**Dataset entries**
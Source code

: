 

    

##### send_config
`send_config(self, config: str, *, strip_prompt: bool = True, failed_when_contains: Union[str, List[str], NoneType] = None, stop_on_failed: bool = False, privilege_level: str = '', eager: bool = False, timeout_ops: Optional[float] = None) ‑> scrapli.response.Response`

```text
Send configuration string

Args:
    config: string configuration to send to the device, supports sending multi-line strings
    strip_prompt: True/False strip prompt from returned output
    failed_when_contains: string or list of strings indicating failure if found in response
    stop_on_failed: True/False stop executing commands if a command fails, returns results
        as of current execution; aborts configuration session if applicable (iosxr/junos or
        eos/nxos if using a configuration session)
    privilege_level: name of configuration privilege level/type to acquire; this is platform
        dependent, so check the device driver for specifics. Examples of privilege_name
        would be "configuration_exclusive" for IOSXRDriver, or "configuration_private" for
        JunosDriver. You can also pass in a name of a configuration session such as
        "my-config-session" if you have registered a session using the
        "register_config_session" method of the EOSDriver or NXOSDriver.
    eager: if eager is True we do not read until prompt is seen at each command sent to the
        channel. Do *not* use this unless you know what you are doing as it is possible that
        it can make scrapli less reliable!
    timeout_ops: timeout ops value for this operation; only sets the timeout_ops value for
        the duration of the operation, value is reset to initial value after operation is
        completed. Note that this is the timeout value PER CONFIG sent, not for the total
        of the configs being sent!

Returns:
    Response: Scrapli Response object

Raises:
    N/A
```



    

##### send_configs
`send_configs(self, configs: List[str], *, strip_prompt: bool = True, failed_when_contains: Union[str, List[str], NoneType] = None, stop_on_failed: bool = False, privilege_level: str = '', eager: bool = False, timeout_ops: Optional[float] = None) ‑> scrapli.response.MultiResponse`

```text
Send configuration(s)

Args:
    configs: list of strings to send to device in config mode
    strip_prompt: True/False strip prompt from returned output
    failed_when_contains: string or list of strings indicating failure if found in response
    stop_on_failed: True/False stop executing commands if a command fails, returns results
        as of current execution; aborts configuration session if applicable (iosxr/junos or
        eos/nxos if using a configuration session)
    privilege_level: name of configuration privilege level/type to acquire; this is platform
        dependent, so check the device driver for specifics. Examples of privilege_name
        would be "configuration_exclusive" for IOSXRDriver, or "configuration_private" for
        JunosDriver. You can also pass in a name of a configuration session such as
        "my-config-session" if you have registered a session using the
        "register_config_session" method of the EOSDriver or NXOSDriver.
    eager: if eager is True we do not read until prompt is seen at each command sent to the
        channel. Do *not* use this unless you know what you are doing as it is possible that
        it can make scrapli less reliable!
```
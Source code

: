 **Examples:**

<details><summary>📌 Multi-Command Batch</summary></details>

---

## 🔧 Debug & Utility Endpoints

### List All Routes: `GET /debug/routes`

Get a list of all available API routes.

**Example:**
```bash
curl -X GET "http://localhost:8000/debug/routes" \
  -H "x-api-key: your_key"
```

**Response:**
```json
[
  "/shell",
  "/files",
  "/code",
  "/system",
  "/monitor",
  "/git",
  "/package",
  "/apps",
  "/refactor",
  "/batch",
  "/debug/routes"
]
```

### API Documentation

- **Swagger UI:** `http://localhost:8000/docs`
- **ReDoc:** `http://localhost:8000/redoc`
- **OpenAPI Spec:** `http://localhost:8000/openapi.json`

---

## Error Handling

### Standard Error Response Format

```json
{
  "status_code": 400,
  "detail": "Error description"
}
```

**YOUR ASSIGNMENT**
A complete answer lists each line of the data that holds the word "operation".

**COMPLETED EXERCISE**
    timeout_ops: timeout ops value for this operation; only sets the timeout_ops value for
        the duration of the operation, value is reset to initial value after operation is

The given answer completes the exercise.